20 Great Albums With Terrible Artwork

20 Great Albums With Terrible Artwork
14 April 2014

When visionary musical artists spend months slaving away over a hot mixing desk to create stunning works of moving, heartfelt art, you'd expect the record sleeve designers to do the same.

Unfortunately, sometimes they just churn something out, say "that'll do" and head off to the pub, leaving an eyesore of an album cover for generations to try and ignore.

Here's 20 examples where great music was housed by woeful cover art - do not judge these albums by their cover.

The Beach Boys - Pet Sounds

Regularly voted in the top 2 of the greatest albums ever made, this had one, rather noticeable, difference from its usual rival, The Beatles' Sgt Pepper's Lonely Hearts Club Band - namely, the Fab Four had one of the greatest album covers ever and Pet Sounds had the Beach Boys awkwardly feeding some goats. Its constant presence makes it easy to forget how terrible this is. Fortunately though - what a record.

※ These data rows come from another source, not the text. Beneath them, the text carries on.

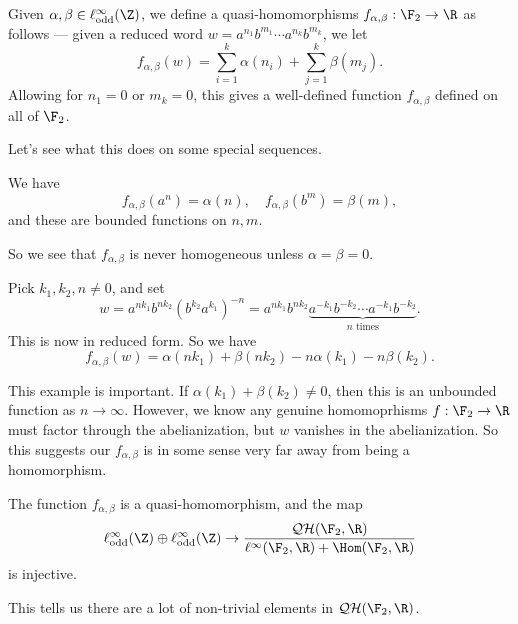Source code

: \documentclass[a4paper]{article}
\newcommand\QH{\mathcal{QH}}
\begin{document}
Given $\alpha, \beta \in \ell_{\mathrm{odd}}^\infty(\Z)$, we define a quasi-homomorphisms $f_{\alpha, \beta} : \F_2 \to \R$ as follows --- given a reduced word $w = a^{n_1} b^{m_1} \cdots a^{n_k}b^{m_k}$, we let
\[
  f_{\alpha, \beta}(w) = \sum_{i= 1}^k \alpha(n_i) + \sum_{j = 1}^k \beta(m_j).
\]
Allowing for $n_1 = 0$ or $m_k = 0$, this gives a well-defined function $f_{\alpha,\beta}$ defined on all of $\F_2$.

Let's see what this does on some special sequences.
\begin{eg}
  We have
  \[
    f_{\alpha, \beta}(a^n) = \alpha(n),\quad f_{\alpha, \beta}(b^m) = \beta(m),
  \]
  and these are bounded functions on $n, m$.
\end{eg}
So we see that $f_{\alpha, \beta}$ is never homogeneous unless $\alpha = \beta = 0$.

\begin{eg}
  Pick $k_1, k_2, n \not= 0$, and set
  \[
    w = a^{nk_1} b^{nk_2} (b^{k_2}a^{k_1})^{-n} = a^{nk_1} b^{nk_2} \underbrace{a^{-k_1} b^{-k_2} \cdots a^{-k_1} b^{-k_2}}_{n\text{ times}}.
  \]
  This is now in reduced form. So we have
  \[
    f_{\alpha, \beta}(w) = \alpha(n k_1) + \beta (n k_2) - n \alpha(k_1) - n \beta(k_2).
  \]
\end{eg}
This example is important. If $\alpha(k_1) + \beta(k_2) \not= 0$, then this is an unbounded function as $n \to \infty$. However, we know any genuine homomoprhisms $f: \F_2 \to \R$ must factor through the abelianization, but $w$ vanishes in the abelianization. So this suggests our $f_{\alpha, \beta}$ is in some sense very far away from being a homomorphism.

\begin{thm}[P.\ Rolli, 2009]
  The function $f_{\alpha, \beta}$ is a quasi-homomorphism, and the map
  \[
    \ell^\infty_{\mathrm{odd}} (\Z) \oplus \ell^\infty_{\mathrm{odd}}(\Z) \to \frac{\QH(\F_2, \R)}{\ell^\infty(\F_2, \R) + \Hom(\F_2, \R)}
  \]
  is injective.
\end{thm}
This tells us there are a lot of non-trivial elements in $\QH(\F_2, \R)$.
\end{document}
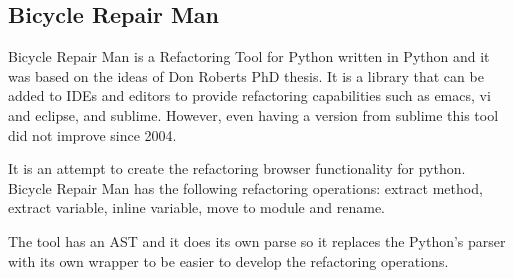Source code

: 
\subsection{Bicycle Repair Man}

Bicycle Repair Man is a Refactoring Tool for Python written in Python and it was based on the ideas of Don Roberts PhD thesis. It is a library that can be added to IDEs and editors to provide refactoring capabilities such as emacs, vi and eclipse, and sublime. However, even having a version from sublime this tool did not improve since 2004.

It is an attempt to create the refactoring browser functionality for python. Bicycle Repair Man has the following refactoring operations:
extract method, extract variable, inline variable, move to module and rename.

The tool has an AST and it does its own parse so it replaces the Python's parser with its own wrapper to be easier to develop the refactoring operations.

The Beatles - Magical Mystery Tour

Speaking of The Beatles - it wasn't all plain sailing for them. Who on earth approved this day glo monstrosity, we have no idea.


Beck - Midnite Vultures

A small man wearing what looks like a James Murphy mask, a horrible pink and green colour clash, bizarre lightning bolts and terrible writing, this is a hot mess that let down the quality record that lies beneath.


Red Hot Chili Peppers - Californication

The second Chili Peppers career high point musically, as they simplified things, got John Frusciante back and just wrote great songs. Unfortunately, someone at the record label had just discovered photoshop and thought it would be, like, really cool, to swap the water and the sky over right? Wouldn't that be cool? Unfortunately...no.


Cream - Fresh Cream

The world's first supergroup featuring three geniuses: Eric Clapton, Ginger Baker and Jack Bruce, who produced a record that added up to the considerable sum of its parts. Unfortunately, for the cover, they decided to pose in flying goggles while the photographer aimed the camera too far to the left. Good grief.


Guns 'N Roses - Appetite For Destruction

Later replaced by the famous cross 'n skulls artwork, the original cover art for the magnificent Appetite for Destruction featured a robot rapist. Even for a rock 'n roll band this was too much and they were forced to change after stores refused to stock it. Thankfully, they didn't go with Axl's original idea - a photograph of the Space Shuttle Challenger exploding, which the label Geffen - in a masterstroke of understatement - said was 'in bad taste'.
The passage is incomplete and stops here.